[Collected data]
====================
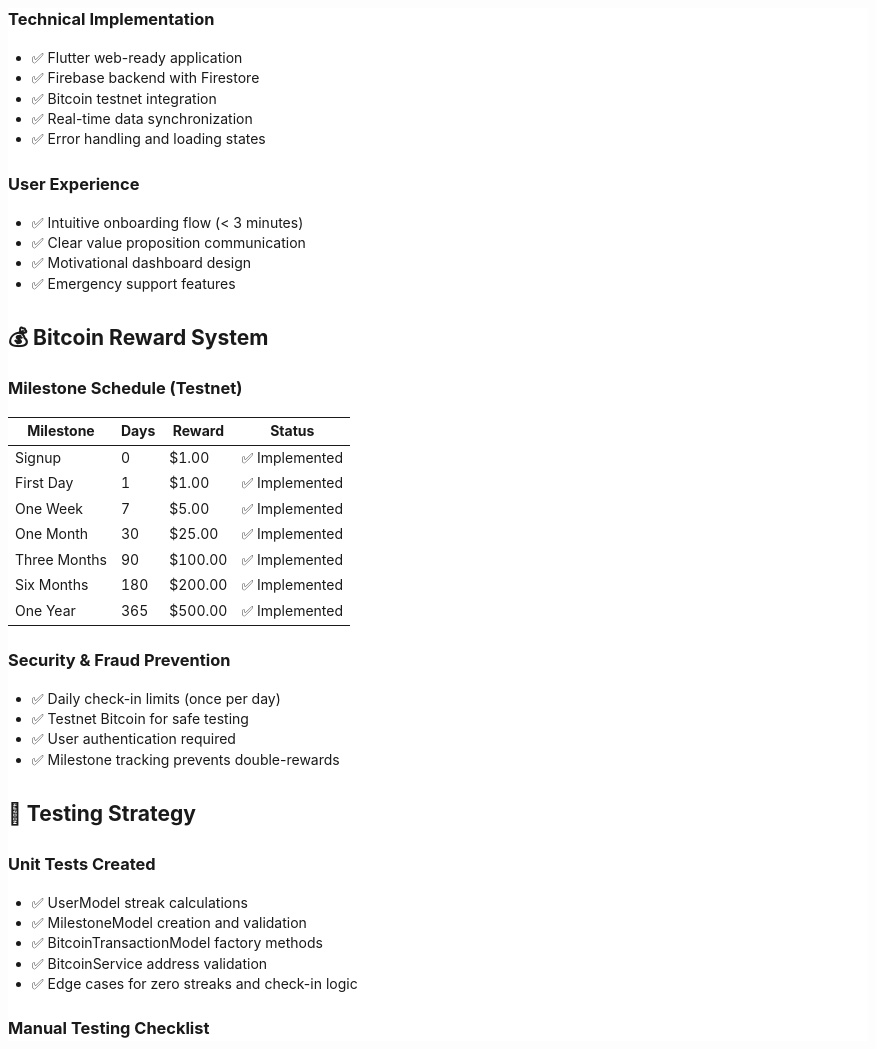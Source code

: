 ### Technical Implementation
- ✅ Flutter web-ready application
- ✅ Firebase backend with Firestore
- ✅ Bitcoin testnet integration
- ✅ Real-time data synchronization
- ✅ Error handling and loading states

### User Experience
- ✅ Intuitive onboarding flow (< 3 minutes)
- ✅ Clear value proposition communication
- ✅ Motivational dashboard design
- ✅ Emergency support features

## 💰 Bitcoin Reward System

### Milestone Schedule (Testnet)
| Milestone | Days | Reward | Status |
|-----------|------|---------|---------|
| Signup | 0 | $1.00 | ✅ Implemented |
| First Day | 1 | $1.00 | ✅ Implemented |
| One Week | 7 | $5.00 | ✅ Implemented |
| One Month | 30 | $25.00 | ✅ Implemented |
| Three Months | 90 | $100.00 | ✅ Implemented |
| Six Months | 180 | $200.00 | ✅ Implemented |
| One Year | 365 | $500.00 | ✅ Implemented |

### Security & Fraud Prevention
- ✅ Daily check-in limits (once per day)
- ✅ Testnet Bitcoin for safe testing
- ✅ User authentication required
- ✅ Milestone tracking prevents double-rewards

## 🧪 Testing Strategy

### Unit Tests Created
- ✅ UserModel streak calculations
- ✅ MilestoneModel creation and validation
- ✅ BitcoinTransactionModel factory methods
- ✅ BitcoinService address validation
- ✅ Edge cases for zero streaks and check-in logic

### Manual Testing Checklist

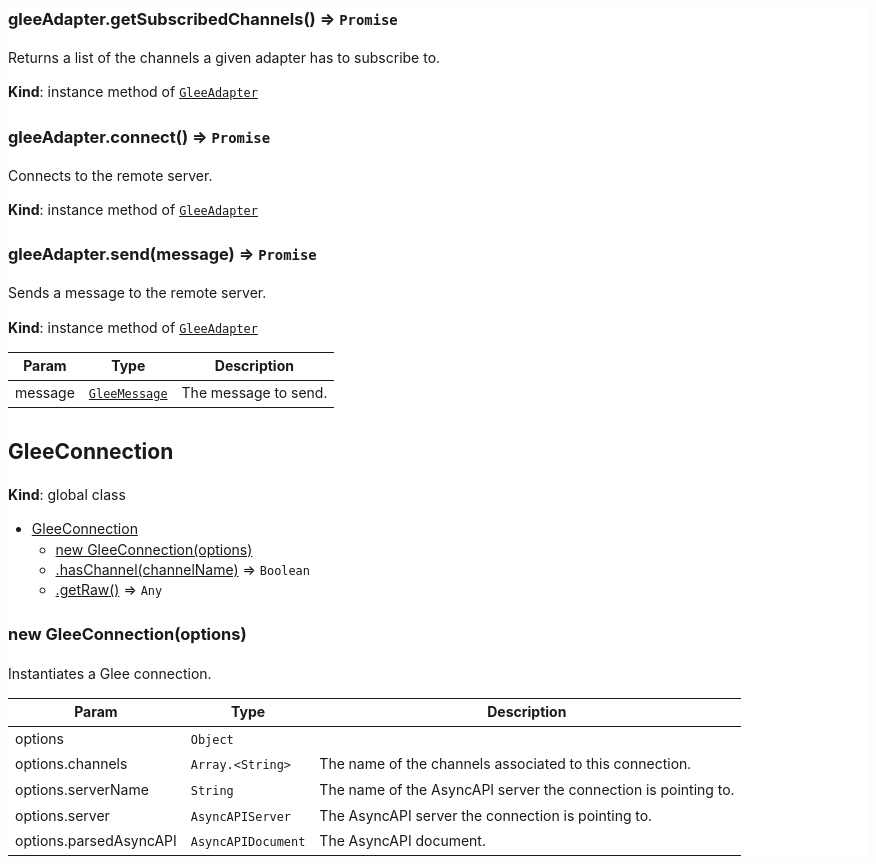 <a name="GleeAdapter+getSubscribedChannels"></a>

### gleeAdapter.getSubscribedChannels() ⇒ <code>Promise</code>
Returns a list of the channels a given adapter has to subscribe to.

**Kind**: instance method of [<code>GleeAdapter</code>](#GleeAdapter)  
<a name="GleeAdapter+connect"></a>

### gleeAdapter.connect() ⇒ <code>Promise</code>
Connects to the remote server.

**Kind**: instance method of [<code>GleeAdapter</code>](#GleeAdapter)  
<a name="GleeAdapter+send"></a>

### gleeAdapter.send(message) ⇒ <code>Promise</code>
Sends a message to the remote server.

**Kind**: instance method of [<code>GleeAdapter</code>](#GleeAdapter)  

| Param | Type | Description |
| --- | --- | --- |
| message | [<code>GleeMessage</code>](#GleeMessage) | The message to send. |

<a name="GleeConnection"></a>

## GleeConnection
**Kind**: global class  

* [GleeConnection](#GleeConnection)
    * [new GleeConnection(options)](#new_GleeConnection_new)
    * [.hasChannel(channelName)](#GleeConnection+hasChannel) ⇒ <code>Boolean</code>
    * [.getRaw()](#GleeConnection+getRaw) ⇒ <code>Any</code>

<a name="new_GleeConnection_new"></a>

### new GleeConnection(options)
Instantiates a Glee connection.


| Param | Type | Description |
| --- | --- | --- |
| options | <code>Object</code> |  |
| options.channels | <code>Array.&lt;String&gt;</code> | The name of the channels associated to this connection. |
| options.serverName | <code>String</code> | The name of the AsyncAPI server the connection is pointing to. |
| options.server | <code>AsyncAPIServer</code> | The AsyncAPI server the connection is pointing to. |
| options.parsedAsyncAPI | <code>AsyncAPIDocument</code> | The AsyncAPI document. |

<a name="GleeConnection+hasChannel"></a>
====================
# Your assignment
In the answer, give only the lines from the top of the data above through the line with "0 | $1.00 | ✅ Implemented |", reproduced exactly; no picture may appear.

# Response for this exercise
Source code

: ### Technical Implementation
- ✅ Flutter web-ready application
- ✅ Firebase backend with Firestore
- ✅ Bitcoin testnet integration
- ✅ Real-time data synchronization
- ✅ Error handling and loading states

### User Experience
- ✅ Intuitive onboarding flow (< 3 minutes)
- ✅ Clear value proposition communication
- ✅ Motivational dashboard design
- ✅ Emergency support features

## 💰 Bitcoin Reward System

### Milestone Schedule (Testnet)
| Milestone | Days | Reward | Status |
|-----------|------|---------|---------|
| Signup | 0 | $1.00 | ✅ Implemented |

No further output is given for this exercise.